| The data |
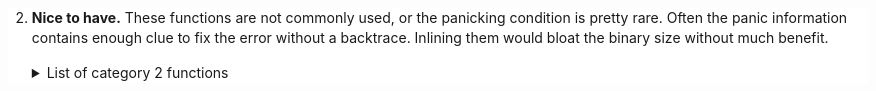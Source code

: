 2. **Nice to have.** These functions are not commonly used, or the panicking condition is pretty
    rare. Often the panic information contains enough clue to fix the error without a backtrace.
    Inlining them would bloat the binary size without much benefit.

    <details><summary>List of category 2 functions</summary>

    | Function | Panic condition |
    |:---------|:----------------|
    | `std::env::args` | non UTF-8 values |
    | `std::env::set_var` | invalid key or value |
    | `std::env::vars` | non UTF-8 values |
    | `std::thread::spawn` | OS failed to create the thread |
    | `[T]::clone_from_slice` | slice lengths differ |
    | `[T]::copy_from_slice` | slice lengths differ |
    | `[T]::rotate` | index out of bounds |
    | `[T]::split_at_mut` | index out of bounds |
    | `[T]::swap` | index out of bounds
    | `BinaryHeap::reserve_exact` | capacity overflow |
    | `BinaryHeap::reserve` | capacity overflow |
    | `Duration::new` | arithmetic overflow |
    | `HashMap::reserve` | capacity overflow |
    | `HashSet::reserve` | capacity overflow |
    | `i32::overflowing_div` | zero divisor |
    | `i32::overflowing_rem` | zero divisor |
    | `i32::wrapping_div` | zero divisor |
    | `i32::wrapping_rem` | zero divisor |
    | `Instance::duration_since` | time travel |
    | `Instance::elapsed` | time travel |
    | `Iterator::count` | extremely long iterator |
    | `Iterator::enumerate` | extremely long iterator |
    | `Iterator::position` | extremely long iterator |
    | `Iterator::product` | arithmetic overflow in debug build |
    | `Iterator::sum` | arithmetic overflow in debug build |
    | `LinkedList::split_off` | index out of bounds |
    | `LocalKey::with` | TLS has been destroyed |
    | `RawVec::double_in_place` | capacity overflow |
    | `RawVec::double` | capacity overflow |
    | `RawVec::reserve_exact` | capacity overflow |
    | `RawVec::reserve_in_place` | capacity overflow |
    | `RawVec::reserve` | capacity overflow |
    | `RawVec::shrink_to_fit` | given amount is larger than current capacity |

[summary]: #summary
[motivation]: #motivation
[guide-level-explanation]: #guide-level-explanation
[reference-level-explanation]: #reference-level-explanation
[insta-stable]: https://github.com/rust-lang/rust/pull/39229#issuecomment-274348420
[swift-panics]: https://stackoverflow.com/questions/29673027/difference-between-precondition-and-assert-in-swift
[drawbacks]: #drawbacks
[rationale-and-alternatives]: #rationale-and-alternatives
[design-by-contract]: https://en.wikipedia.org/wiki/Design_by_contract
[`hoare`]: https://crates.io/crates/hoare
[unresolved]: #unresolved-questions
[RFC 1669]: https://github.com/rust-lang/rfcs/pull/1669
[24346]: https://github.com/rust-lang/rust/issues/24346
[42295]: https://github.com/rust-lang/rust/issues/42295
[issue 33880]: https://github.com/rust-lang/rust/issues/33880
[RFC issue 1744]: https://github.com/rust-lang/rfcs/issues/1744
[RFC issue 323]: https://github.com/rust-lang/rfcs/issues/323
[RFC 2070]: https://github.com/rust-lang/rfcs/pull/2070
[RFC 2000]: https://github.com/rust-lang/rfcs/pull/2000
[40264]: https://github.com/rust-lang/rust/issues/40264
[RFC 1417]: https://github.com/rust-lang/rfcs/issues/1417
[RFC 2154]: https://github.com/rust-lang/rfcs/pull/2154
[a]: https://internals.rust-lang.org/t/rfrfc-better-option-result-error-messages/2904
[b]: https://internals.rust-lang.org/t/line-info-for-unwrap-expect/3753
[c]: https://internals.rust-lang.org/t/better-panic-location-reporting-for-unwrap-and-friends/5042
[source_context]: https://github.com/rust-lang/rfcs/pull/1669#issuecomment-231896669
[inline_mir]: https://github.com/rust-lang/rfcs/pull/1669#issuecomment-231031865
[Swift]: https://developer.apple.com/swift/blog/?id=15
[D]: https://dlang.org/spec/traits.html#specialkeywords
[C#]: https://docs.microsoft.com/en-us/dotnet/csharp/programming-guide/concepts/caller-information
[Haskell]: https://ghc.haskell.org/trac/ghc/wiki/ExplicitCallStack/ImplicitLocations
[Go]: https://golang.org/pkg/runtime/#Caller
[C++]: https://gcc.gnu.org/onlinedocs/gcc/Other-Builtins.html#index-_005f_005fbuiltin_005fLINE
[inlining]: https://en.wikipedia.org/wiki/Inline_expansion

| Task to complete |
Search the records above for the string "BinaryHeap". Report each line that has it.

| Reply |
    | `BinaryHeap::reserve_exact` | capacity overflow |
    | `BinaryHeap::reserve` | capacity overflow |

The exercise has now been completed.